** Opening EXCERPTED RECORDS block **
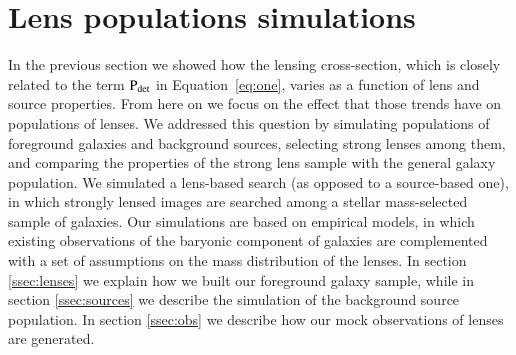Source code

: \documentclass{aa}
\def\pdet{{\rm P}_\mathrm{det}}
\def\Sref#1{Section~\ref{#1}\xspace}
\def\Fref#1{Figure~\ref{#1}\xspace}
\def\Eref#1{Equation~\ref{#1}\xspace}
\begin{document}





\section{Lens populations simulations}\label{sect:lenspop}

In the previous section we showed how the lensing cross-section, which is closely related to the term $\pdet$ in \Eref{eq:one}, varies as a function of lens and source properties.
From here on we focus on the effect that those trends have on populations of lenses.
We addressed this question by simulating populations of foreground galaxies and background sources, selecting strong lenses among them, and comparing the properties of the strong lens sample with the general galaxy population.
We simulated a lens-based search (as opposed to a source-based one), in which strongly lensed images are searched among a stellar mass-selected sample of galaxies.
Our simulations are based on empirical models, in which existing observations of the baryonic component of galaxies are complemented with a set of assumptions on the mass distribution of the lenses.
In section \ref{ssec:lenses} we explain how we built our foreground galaxy sample,
while in section \ref{ssec:sources} we describe the simulation of the background source population.
In section \ref{ssec:obs} we describe how our mock observations of lenses are generated.

\end{document}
** Closing EXCERPTED RECORDS block **
• **REQUIRED WORK**
What is needed is an exact output of the records above, with every picture left out.

• **REPLY TO THE EXERCISE**
Source code

: \documentclass{aa}
\def\pdet{{\rm P}_\mathrm{det}}
\def\Sref#1{Section~\ref{#1}\xspace}
\def\Fref#1{Figure~\ref{#1}\xspace}
\def\Eref#1{Equation~\ref{#1}\xspace}
\begin{document}





\section{Lens populations simulations}\label{sect:lenspop}

In the previous section we showed how the lensing cross-section, which is closely related to the term $\pdet$ in \Eref{eq:one}, varies as a function of lens and source properties.
From here on we focus on the effect that those trends have on populations of lenses.
We addressed this question by simulating populations of foreground galaxies and background sources, selecting strong lenses among them, and comparing the properties of the strong lens sample with the general galaxy population.
We simulated a lens-based search (as opposed to a source-based one), in which strongly lensed images are searched among a stellar mass-selected sample of galaxies.
Our simulations are based on empirical models, in which existing observations of the baryonic component of galaxies are complemented with a set of assumptions on the mass distribution of the lenses.
In section \ref{ssec:lenses} we explain how we built our foreground galaxy sample,
while in section \ref{ssec:sources} we describe the simulation of the background source population.
In section \ref{ssec:obs} we describe how our mock observations of lenses are generated.

\end{document}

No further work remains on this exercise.